## Task description
Transcribe the data exactly, stopping after the "that. That&rsquo;s not" line.

## Records provided
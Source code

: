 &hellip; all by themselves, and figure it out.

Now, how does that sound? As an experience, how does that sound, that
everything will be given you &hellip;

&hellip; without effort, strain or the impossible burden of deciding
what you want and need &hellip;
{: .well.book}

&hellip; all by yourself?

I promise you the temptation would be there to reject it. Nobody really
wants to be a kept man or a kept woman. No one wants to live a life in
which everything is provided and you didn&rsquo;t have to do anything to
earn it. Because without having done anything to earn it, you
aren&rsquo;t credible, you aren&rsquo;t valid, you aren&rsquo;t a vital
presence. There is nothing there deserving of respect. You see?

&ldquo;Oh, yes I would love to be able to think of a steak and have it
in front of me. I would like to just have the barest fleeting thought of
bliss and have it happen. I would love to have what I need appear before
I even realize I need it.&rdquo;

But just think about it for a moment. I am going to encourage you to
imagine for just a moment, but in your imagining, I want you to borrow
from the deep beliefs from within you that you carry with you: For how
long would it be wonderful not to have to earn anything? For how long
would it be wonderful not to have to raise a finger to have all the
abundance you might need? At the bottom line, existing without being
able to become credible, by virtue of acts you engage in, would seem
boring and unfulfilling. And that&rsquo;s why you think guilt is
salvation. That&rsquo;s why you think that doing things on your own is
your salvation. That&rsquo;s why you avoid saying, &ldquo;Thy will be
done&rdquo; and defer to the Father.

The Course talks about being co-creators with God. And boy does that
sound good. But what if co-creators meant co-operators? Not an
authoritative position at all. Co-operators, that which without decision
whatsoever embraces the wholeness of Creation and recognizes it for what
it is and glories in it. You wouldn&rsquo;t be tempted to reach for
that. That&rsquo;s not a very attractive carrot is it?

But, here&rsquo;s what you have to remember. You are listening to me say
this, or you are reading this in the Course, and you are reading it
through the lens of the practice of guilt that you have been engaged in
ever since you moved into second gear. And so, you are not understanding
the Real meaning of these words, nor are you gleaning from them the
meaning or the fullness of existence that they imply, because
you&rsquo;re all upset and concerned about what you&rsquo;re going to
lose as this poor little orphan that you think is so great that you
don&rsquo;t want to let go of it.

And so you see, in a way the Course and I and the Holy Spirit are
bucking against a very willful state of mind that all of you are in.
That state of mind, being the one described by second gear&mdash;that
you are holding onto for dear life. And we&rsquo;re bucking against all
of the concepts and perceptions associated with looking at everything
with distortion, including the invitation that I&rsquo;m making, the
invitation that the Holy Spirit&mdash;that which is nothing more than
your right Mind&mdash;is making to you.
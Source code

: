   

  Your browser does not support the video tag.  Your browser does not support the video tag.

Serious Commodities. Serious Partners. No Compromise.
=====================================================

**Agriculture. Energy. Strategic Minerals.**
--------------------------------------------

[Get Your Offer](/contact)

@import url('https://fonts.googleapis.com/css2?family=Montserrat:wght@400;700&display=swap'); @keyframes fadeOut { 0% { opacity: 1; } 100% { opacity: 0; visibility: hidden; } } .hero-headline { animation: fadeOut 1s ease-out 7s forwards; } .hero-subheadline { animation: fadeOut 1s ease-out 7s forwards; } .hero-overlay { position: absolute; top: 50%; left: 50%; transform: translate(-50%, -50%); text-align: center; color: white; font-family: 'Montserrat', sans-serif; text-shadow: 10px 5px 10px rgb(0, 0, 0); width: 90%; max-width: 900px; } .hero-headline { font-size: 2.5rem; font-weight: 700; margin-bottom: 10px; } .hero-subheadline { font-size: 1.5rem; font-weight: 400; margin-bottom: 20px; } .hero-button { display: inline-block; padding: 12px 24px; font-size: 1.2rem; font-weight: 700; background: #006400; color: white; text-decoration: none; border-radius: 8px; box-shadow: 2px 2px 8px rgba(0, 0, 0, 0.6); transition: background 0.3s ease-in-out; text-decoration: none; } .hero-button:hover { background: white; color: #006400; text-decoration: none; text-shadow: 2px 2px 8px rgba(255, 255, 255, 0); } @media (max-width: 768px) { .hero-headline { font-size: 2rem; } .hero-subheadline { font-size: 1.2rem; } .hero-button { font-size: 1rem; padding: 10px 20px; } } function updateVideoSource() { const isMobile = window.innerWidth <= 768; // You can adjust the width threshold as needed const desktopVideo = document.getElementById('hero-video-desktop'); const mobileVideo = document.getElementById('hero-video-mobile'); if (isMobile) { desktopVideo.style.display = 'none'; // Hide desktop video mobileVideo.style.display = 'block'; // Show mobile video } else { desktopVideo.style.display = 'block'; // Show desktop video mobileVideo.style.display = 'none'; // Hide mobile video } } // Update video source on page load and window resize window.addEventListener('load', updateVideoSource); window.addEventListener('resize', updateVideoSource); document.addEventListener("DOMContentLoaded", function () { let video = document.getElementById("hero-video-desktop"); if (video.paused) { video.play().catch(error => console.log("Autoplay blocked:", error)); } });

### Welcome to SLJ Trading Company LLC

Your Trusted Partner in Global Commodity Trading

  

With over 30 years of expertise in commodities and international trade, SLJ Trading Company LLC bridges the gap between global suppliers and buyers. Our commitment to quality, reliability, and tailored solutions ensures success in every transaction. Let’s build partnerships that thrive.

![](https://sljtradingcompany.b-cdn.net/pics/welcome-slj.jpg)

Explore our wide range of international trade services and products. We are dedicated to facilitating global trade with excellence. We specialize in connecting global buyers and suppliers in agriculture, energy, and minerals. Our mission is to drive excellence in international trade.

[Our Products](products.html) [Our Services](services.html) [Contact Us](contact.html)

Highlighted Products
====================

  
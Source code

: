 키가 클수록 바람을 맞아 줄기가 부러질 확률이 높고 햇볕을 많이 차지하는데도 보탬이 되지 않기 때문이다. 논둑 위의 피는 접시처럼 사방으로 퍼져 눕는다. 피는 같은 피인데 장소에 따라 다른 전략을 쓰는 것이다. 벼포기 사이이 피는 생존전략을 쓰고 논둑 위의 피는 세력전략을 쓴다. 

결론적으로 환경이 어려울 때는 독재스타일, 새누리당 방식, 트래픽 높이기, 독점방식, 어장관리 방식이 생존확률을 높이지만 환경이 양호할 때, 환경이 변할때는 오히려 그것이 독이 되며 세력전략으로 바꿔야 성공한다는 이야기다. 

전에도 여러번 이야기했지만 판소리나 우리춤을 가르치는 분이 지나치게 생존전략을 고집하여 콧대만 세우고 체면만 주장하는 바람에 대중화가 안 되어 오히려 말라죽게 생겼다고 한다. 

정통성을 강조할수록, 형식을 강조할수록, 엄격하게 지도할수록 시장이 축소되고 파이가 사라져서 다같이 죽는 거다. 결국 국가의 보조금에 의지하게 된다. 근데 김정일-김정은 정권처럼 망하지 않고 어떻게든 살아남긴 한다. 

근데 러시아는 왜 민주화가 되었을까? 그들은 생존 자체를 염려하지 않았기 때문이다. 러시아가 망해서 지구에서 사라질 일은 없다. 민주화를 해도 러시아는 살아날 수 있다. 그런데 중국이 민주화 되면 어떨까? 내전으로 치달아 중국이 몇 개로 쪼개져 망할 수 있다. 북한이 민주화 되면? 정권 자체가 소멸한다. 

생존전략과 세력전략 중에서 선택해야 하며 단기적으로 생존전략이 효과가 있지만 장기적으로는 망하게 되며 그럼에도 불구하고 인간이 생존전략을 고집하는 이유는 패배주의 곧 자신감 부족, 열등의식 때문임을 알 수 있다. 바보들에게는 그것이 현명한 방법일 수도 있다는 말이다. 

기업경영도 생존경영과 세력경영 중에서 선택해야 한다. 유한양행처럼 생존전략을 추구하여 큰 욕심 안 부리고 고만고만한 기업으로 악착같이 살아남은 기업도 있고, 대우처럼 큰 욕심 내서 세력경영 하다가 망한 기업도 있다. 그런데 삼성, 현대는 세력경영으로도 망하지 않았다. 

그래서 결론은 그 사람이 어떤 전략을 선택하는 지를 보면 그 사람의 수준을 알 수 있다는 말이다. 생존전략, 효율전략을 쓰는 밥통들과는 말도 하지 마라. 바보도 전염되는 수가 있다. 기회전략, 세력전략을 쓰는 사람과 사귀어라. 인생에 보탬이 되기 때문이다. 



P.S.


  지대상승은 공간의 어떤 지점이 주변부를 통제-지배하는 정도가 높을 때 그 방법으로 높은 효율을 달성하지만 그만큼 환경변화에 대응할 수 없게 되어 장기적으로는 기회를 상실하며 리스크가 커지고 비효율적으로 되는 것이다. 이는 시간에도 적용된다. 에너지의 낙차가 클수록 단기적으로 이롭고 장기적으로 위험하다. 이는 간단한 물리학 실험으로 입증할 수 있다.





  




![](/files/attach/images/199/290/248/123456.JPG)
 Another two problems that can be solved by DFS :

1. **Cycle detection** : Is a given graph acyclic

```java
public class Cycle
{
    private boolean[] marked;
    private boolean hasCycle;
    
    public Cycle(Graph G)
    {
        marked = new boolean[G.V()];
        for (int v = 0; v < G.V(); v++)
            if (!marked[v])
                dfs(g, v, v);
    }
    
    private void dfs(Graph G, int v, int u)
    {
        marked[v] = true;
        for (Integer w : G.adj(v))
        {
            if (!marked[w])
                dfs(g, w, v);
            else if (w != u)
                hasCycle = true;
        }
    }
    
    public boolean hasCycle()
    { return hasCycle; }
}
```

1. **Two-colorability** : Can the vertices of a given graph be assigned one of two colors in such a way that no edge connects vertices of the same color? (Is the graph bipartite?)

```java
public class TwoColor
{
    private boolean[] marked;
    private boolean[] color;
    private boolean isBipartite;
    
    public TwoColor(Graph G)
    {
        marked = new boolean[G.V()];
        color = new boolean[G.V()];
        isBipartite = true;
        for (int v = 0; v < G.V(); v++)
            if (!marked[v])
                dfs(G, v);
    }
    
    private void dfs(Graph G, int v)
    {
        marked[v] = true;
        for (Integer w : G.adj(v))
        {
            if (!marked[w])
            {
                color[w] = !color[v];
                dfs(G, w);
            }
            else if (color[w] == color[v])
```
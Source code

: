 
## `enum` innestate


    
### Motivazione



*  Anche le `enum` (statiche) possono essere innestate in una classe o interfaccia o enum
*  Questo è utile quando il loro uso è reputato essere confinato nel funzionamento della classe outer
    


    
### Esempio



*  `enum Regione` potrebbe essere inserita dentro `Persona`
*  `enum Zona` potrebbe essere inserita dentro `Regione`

## Solution to this task
Source code

: &hellip; all by themselves, and figure it out.

Now, how does that sound? As an experience, how does that sound, that
everything will be given you &hellip;

&hellip; without effort, strain or the impossible burden of deciding
what you want and need &hellip;
{: .well.book}

&hellip; all by yourself?

I promise you the temptation would be there to reject it. Nobody really
wants to be a kept man or a kept woman. No one wants to live a life in
which everything is provided and you didn&rsquo;t have to do anything to
earn it. Because without having done anything to earn it, you
aren&rsquo;t credible, you aren&rsquo;t valid, you aren&rsquo;t a vital
presence. There is nothing there deserving of respect. You see?

&ldquo;Oh, yes I would love to be able to think of a steak and have it
in front of me. I would like to just have the barest fleeting thought of
bliss and have it happen. I would love to have what I need appear before
I even realize I need it.&rdquo;

But just think about it for a moment. I am going to encourage you to
imagine for just a moment, but in your imagining, I want you to borrow
from the deep beliefs from within you that you carry with you: For how
long would it be wonderful not to have to earn anything? For how long
would it be wonderful not to have to raise a finger to have all the
abundance you might need? At the bottom line, existing without being
able to become credible, by virtue of acts you engage in, would seem
boring and unfulfilling. And that&rsquo;s why you think guilt is
salvation. That&rsquo;s why you think that doing things on your own is
your salvation. That&rsquo;s why you avoid saying, &ldquo;Thy will be
done&rdquo; and defer to the Father.

The Course talks about being co-creators with God. And boy does that
sound good. But what if co-creators meant co-operators? Not an
authoritative position at all. Co-operators, that which without decision
whatsoever embraces the wholeness of Creation and recognizes it for what
it is and glories in it. You wouldn&rsquo;t be tempted to reach for
that. That&rsquo;s not a very attractive carrot is it?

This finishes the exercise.